Neben der Befestigungsforschung ist das Projekt mit seiner speziellen Thematik auch in die aktuellen Tendenzen der Symbolforschung einzuordnen. Hier wurden von Christoph Baumberger mit einer 2010 erschienenen Publikation einer Symboltheorie der Architektur, in welcher er die Symboltheorie Nelson Goodmans auf die Architektur anwendet, teils modifiziert und grundlegend erweitert, neue Maßstäbe gesetzt[1]. Damit ist erstmals ein Instrumentarium gegeben, das es erlaubt, bestimmte Bauwerke im Lichte der Architektursemiotik zu begreifen. Indem die in dieser Symboltheorie vorgestellten Symbolisierungsweisen im vorliegenden Projekt für antike Befestigungen untersucht werden, wird das Projekt auch einen Beitrag zur Anwendung und Anwendbarkeit dieser neuen symboltheoretischen Grundlagen bezüglich spezifischer Architekturgattungen liefern und ihre Ergebnisse in diesen Ansätzen spiegeln können.

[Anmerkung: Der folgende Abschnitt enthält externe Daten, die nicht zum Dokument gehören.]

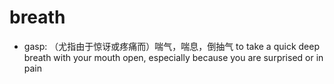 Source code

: # breath

- gasp: （尤指由于惊讶或疼痛而）喘气，喘息，倒抽气 to take a quick deep breath with your mouth open, especially because you are surprised or in pain
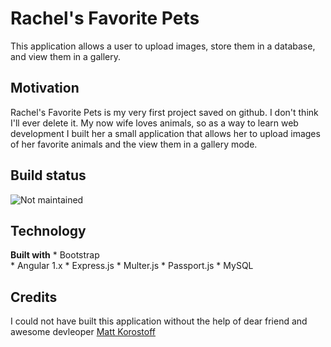 # Rachel's Favorite Pets

This application allows a user to upload images, store them in a database, and view them in a gallery.

## Motivation

Rachel's Favorite Pets is my very first project saved on github. I don't think I'll ever delete it. My now wife loves animals, so as a way to learn web development I built her a small application that allows her to upload images of her favorite animals and the view them in a gallery mode. 

## Build status

![Not maintained](https://img.shields.io/maintenance/no/2015?style=for-the-badge)

## Technology

**Built with**
    * Bootstrap   
    * Angular 1.x
    * Express.js
    * Multer.js
    * Passport.js
    * MySQL

## Credits

I could not have built this application without the help of dear friend and awesome devleoper [Matt Korostoff](https://github.com/MKorostoff) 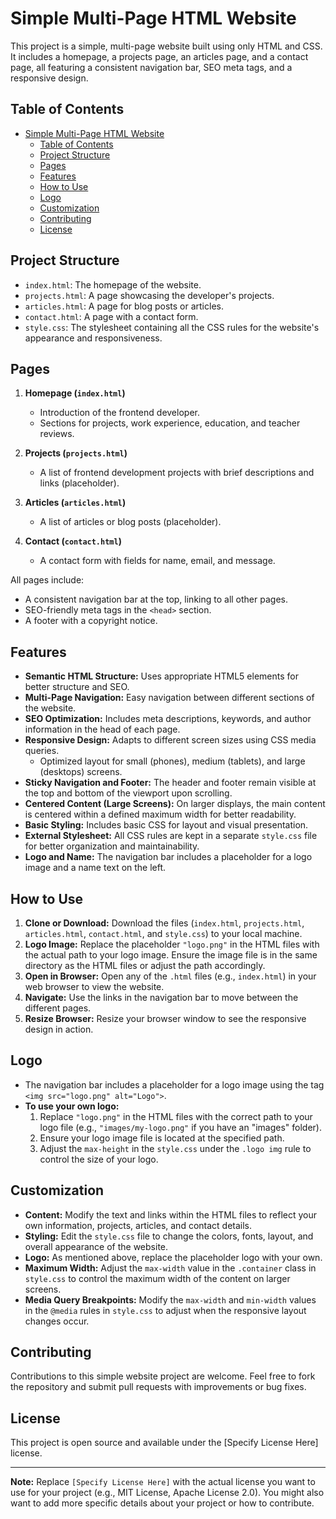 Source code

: # Simple Multi-Page HTML Website

This project is a simple, multi-page website built using only HTML and CSS. It includes a homepage, a projects page, an articles page, and a contact page, all featuring a consistent navigation bar, SEO meta tags, and a responsive design.

## Table of Contents

- [Simple Multi-Page HTML Website](#simple-multi-page-html-website)
  - [Table of Contents](#table-of-contents)
  - [Project Structure](#project-structure)
  - [Pages](#pages)
  - [Features](#features)
  - [How to Use](#how-to-use)
  - [Logo](#logo)
  - [Customization](#customization)
  - [Contributing](#contributing)
  - [License](#license)

## Project Structure
-   `index.html`: The homepage of the website.
-   `projects.html`: A page showcasing the developer's projects.
-   `articles.html`: A page for blog posts or articles.
-   `contact.html`: A page with a contact form.
-   `style.css`: The stylesheet containing all the CSS rules for the website's appearance and responsiveness.

## Pages

1.  **Homepage (`index.html`)**
    -   Introduction of the frontend developer.
    -   Sections for projects, work experience, education, and teacher reviews.

2.  **Projects (`projects.html`)**
    -   A list of frontend development projects with brief descriptions and links (placeholder).

3.  **Articles (`articles.html`)**
    -   A list of articles or blog posts (placeholder).

4.  **Contact (`contact.html`)**
    -   A contact form with fields for name, email, and message.

All pages include:

-   A consistent navigation bar at the top, linking to all other pages.
-   SEO-friendly meta tags in the `<head>` section.
-   A footer with a copyright notice.

## Features

-   **Semantic HTML Structure:** Uses appropriate HTML5 elements for better structure and SEO.
-   **Multi-Page Navigation:** Easy navigation between different sections of the website.
-   **SEO Optimization:** Includes meta descriptions, keywords, and author information in the head of each page.
-   **Responsive Design:** Adapts to different screen sizes using CSS media queries.
    -   Optimized layout for small (phones), medium (tablets), and large (desktops) screens.
-   **Sticky Navigation and Footer:** The header and footer remain visible at the top and bottom of the viewport upon scrolling.
-   **Centered Content (Large Screens):** On larger displays, the main content is centered within a defined maximum width for better readability.
-   **Basic Styling:** Includes basic CSS for layout and visual presentation.
-   **External Stylesheet:** All CSS rules are kept in a separate `style.css` file for better organization and maintainability.
-   **Logo and Name:** The navigation bar includes a placeholder for a logo image and a name text on the left.

## How to Use

1.  **Clone or Download:** Download the files (`index.html`, `projects.html`, `articles.html`, `contact.html`, and `style.css`) to your local machine.
2.  **Logo Image:** Replace the placeholder `"logo.png"` in the HTML files with the actual path to your logo image. Ensure the image file is in the same directory as the HTML files or adjust the path accordingly.
3.  **Open in Browser:** Open any of the `.html` files (e.g., `index.html`) in your web browser to view the website.
4.  **Navigate:** Use the links in the navigation bar to move between the different pages.
5.  **Resize Browser:** Resize your browser window to see the responsive design in action.

## Logo

-   The navigation bar includes a placeholder for a logo image using the tag `<img src="logo.png" alt="Logo">`.
-   **To use your own logo:**
    1.  Replace `"logo.png"` in the HTML files with the correct path to your logo file (e.g., `"images/my-logo.png"` if you have an "images" folder).
    2.  Ensure your logo image file is located at the specified path.
    3.  Adjust the `max-height` in the `style.css` under the `.logo img` rule to control the size of your logo.

## Customization

-   **Content:** Modify the text and links within the HTML files to reflect your own information, projects, articles, and contact details.
-   **Styling:** Edit the `style.css` file to change the colors, fonts, layout, and overall appearance of the website.
-   **Logo:** As mentioned above, replace the placeholder logo with your own.
-   **Maximum Width:** Adjust the `max-width` value in the `.container` class in `style.css` to control the maximum width of the content on larger screens.
-   **Media Query Breakpoints:** Modify the `max-width` and `min-width` values in the `@media` rules in `style.css` to adjust when the responsive layout changes occur.

## Contributing

Contributions to this simple website project are welcome. Feel free to fork the repository and submit pull requests with improvements or bug fixes.

## License

This project is open source and available under the [Specify License Here] license.

---

**Note:** Replace `[Specify License Here]` with the actual license you want to use for your project (e.g., MIT License, Apache License 2.0). You might also want to add more specific details about your project or how to contribute.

Projektziele und -aufgaben
Ziel des Projektes ist in erster Linie die Ermittlung des Umfangs und Charakters von symbolisch-repräsentativen Funktionen antiker Befestigungen, ihrer Motivationen, Ausdrucksformen und Aussagen sowie die Analyse ihrer Wandlungen in den historisch-politischen, gesellschaftlichen, chronologischen und regionalen Horizonten der griechisch-römischen Antike. Somit soll die Bedeutung von antiken Befestigungsbauten als gesellschaftliche Monumente herausgearbeitet werden, die – so die Arbeitsthese – die Wehrfunktion häufig sogar überwiegt. Als Mittel zu diesem Zweck, aber gleichzeitig auch als weiteres, nicht unbedeutendes Projektziel ist die Entwicklung einer allgemeinen Methodik zur Abgrenzung der verschiedenen Funktionen einer Befestigung voneinander bzw. die Untersuchung ihrer Überlappungen zu sehen.
Die Entwicklung einer geschärften Methodik und die Definition von exakten Kriterien zur Ermittlung über die Wehrfunktion hinaus gehender Zwecke sowie die Diskussion von Methoden zur Abgrenzung verschiedener symbolischer Zwecke voneinander, jeweils ausgehend von der Phänomenologie antiker Befestigungen und gespiegelt an den historisch-politischen und gesellschaftlichen Kontexten, sind die Grundlage für die geplante Studie. Basierend darauf ist das nächste Ziel, unter Anwendung dieser Methoden auf charakteristische Beispiele antiker Fortifikationen der verschiedenen Regionen und Epochen die symbolischen Funktionen zu systematisieren, ihre Ausdrucksmittel und -formen, ihre präzisen Aussagen, ihre ‘Sender‘ und ‚Adressaten‘ und deren mögliche politische, gesellschaftliche oder private Motivation zu ermitteln und eine chronologische und regionale Kartierung ihres Auftretens anzufertigen. Auf diese Weise kann anschließend eine Analyse des Zusammenhangs symbolisch-repräsentativer Funktionen von Befestigungen mit den verschiedenen historischen, politischen und gesellschaftlichen Bedingungen ihres Entstehens sowie eine Untersuchung ihrer Veränderungen in den regionalen, historisch-politisch-gesellschaftlichen und chronologischen Horizonten der Antike erfolgen. Als Arbeitsthese wird davon ausgegangen, dass symbolische Funktionen von Befestigungen einerseits von ihrem unmittelbaren innen- und außenpolitischen Entstehungskontext sowie von regionalen Faktoren abhängen, andererseits aber auch einer eigenen, gattungsspezifischen Entwicklung unterliegen, die zu analysieren ist.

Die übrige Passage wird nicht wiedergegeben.